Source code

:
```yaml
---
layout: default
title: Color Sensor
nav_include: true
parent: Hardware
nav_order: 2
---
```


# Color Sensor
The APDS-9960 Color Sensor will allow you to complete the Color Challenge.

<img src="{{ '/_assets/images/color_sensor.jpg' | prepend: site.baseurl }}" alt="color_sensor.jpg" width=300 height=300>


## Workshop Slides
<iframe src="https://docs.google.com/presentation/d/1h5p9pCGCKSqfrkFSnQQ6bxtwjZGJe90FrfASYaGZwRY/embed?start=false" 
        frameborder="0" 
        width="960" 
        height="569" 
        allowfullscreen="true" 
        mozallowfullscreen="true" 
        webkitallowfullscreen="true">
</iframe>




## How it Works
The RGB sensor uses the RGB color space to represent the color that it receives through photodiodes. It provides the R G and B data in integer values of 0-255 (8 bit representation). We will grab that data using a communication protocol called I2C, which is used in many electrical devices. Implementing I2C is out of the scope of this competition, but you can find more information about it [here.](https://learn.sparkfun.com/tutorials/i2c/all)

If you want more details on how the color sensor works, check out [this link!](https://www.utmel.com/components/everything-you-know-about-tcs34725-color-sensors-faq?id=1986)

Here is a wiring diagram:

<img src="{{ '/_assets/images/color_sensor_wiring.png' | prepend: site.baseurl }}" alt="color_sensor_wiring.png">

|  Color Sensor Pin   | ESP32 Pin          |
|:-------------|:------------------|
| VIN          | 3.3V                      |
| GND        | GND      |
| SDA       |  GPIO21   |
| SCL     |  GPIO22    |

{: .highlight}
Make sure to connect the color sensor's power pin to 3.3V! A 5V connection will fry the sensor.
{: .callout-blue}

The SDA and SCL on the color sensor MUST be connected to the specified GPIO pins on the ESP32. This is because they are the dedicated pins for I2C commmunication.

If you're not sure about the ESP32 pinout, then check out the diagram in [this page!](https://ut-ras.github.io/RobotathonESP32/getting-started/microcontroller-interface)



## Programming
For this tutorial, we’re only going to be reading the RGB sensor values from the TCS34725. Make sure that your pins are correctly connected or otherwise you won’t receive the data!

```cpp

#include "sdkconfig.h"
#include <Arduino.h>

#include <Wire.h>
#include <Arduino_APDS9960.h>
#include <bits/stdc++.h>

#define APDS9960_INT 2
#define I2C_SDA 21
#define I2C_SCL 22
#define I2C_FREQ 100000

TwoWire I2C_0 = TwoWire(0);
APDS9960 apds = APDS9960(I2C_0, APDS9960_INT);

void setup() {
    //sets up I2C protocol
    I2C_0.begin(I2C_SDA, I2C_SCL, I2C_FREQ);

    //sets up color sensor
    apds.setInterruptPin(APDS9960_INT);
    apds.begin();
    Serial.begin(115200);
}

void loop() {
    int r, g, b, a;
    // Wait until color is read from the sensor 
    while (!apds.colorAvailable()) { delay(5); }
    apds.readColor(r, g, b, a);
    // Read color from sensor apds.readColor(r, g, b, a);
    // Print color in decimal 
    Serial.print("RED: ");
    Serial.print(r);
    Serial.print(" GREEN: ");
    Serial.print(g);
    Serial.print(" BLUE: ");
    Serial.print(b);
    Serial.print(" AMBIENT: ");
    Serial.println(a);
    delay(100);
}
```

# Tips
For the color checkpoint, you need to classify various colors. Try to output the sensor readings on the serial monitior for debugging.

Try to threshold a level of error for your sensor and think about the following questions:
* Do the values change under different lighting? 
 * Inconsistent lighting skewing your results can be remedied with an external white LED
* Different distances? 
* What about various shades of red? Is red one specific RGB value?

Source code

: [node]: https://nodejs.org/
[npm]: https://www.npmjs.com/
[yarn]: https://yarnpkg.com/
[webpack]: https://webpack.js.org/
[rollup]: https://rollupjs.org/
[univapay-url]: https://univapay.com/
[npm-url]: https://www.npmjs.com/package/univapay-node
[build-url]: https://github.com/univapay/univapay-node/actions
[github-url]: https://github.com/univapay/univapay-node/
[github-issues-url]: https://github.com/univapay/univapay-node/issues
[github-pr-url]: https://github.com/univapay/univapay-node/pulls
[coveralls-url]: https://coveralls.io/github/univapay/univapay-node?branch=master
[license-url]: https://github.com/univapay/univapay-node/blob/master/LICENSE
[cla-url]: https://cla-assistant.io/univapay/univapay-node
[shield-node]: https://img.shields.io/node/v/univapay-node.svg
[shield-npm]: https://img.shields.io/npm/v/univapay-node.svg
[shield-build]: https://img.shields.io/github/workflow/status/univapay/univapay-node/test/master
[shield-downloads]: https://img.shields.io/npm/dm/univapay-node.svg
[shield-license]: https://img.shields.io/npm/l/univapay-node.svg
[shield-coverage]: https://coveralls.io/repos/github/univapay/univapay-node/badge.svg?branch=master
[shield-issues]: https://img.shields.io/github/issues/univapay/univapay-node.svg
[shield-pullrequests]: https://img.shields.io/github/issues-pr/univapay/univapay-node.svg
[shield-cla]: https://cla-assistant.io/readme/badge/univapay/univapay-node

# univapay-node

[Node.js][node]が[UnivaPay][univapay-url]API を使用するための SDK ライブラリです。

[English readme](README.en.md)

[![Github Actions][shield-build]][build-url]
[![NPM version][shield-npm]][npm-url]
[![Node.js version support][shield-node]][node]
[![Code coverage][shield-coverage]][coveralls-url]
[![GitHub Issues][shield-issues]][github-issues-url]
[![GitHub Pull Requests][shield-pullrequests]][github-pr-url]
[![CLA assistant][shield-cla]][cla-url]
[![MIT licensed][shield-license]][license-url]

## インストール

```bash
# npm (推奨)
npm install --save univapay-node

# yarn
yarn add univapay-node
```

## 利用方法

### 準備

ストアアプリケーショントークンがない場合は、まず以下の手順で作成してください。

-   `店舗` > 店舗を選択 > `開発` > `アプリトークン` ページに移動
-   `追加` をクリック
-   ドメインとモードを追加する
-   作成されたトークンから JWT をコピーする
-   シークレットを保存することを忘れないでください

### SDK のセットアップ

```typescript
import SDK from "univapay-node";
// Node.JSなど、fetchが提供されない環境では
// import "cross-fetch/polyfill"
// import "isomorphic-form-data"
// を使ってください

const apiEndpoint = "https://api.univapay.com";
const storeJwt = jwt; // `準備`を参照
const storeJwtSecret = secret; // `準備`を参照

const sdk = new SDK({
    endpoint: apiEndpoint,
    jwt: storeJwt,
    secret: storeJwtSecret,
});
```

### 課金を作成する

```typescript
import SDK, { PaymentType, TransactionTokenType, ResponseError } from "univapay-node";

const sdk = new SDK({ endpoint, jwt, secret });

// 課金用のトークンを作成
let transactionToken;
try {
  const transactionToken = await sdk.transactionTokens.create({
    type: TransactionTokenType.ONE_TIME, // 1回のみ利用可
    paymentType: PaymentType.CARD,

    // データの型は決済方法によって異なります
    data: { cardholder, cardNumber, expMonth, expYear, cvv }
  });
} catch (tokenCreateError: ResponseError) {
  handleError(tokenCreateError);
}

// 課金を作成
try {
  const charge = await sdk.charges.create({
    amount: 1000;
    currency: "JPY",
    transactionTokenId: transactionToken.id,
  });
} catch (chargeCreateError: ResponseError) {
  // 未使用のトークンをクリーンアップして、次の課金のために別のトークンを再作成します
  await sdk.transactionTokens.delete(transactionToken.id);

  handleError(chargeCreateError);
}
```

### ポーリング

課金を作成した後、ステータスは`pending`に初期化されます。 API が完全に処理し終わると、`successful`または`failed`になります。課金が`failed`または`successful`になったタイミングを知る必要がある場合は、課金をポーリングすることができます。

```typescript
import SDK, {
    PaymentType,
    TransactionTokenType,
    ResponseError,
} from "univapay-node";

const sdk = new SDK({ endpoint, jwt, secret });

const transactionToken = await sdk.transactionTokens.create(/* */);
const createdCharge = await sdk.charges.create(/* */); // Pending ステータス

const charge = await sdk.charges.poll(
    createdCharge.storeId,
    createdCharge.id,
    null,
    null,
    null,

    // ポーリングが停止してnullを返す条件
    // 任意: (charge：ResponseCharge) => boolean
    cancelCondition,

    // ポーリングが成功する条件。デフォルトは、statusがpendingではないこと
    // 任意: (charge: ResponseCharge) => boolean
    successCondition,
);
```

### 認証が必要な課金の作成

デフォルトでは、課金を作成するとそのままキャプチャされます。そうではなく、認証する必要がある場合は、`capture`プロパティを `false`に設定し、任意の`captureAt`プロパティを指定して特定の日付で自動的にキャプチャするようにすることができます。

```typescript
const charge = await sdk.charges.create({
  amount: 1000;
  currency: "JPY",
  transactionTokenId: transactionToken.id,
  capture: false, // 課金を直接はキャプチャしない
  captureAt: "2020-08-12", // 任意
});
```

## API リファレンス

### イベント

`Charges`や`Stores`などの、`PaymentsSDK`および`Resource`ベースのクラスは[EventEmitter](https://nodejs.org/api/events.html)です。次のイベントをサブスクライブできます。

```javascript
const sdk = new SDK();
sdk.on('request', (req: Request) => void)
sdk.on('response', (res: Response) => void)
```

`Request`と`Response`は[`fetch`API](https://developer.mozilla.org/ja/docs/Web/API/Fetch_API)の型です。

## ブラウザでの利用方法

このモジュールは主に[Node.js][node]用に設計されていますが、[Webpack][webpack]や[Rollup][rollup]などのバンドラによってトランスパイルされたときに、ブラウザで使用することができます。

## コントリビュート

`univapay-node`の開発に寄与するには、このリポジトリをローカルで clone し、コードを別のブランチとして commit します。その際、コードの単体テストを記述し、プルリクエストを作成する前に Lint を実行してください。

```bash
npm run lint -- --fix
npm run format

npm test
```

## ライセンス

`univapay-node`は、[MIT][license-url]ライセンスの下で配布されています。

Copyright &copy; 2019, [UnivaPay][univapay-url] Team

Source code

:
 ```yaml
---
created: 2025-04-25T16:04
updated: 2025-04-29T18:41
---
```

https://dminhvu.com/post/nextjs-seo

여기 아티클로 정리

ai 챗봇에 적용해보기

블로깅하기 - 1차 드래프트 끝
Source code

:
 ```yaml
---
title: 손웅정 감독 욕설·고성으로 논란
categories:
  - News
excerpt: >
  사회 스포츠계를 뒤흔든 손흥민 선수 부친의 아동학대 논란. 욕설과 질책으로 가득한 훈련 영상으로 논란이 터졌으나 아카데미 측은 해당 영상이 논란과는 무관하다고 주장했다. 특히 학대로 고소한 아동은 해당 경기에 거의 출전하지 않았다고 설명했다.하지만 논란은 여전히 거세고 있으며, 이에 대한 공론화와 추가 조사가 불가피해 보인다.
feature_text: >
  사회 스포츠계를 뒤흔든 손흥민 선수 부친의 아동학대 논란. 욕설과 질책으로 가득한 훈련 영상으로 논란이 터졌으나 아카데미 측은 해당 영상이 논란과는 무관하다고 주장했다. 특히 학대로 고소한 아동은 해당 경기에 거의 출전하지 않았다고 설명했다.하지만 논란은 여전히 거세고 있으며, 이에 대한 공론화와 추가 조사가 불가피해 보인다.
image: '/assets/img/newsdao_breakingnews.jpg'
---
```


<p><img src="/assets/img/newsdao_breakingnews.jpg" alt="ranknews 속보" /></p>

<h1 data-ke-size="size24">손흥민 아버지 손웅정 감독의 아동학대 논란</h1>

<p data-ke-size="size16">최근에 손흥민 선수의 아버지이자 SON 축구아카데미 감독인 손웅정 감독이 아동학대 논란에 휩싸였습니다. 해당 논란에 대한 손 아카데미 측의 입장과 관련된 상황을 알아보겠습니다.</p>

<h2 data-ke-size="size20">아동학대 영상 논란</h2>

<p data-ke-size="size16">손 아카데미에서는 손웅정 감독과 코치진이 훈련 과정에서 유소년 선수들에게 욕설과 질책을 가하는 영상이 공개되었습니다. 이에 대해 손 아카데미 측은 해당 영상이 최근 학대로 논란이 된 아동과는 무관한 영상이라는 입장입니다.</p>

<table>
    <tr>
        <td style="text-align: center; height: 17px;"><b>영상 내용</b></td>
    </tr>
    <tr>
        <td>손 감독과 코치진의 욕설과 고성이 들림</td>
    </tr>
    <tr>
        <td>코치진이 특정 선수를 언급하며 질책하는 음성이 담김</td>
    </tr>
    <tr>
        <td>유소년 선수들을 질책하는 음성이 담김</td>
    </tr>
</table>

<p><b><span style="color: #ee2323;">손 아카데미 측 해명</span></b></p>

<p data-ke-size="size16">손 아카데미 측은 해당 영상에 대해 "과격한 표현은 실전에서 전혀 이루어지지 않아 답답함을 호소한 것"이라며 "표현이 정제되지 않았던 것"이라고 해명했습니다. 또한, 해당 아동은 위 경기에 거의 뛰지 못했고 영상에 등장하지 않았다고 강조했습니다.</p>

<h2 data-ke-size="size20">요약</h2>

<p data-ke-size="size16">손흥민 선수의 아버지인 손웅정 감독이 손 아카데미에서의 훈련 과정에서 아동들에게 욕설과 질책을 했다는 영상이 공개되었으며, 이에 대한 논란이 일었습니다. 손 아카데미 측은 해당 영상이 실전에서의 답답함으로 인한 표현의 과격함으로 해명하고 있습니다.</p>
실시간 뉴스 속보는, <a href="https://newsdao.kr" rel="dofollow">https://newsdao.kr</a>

PROMPT:
The task calls for every line of the material that contains the string "define".

ANSWER:
#define APDS9960_INT 2
#define I2C_SDA 21
#define I2C_SCL 22
#define I2C_FREQ 100000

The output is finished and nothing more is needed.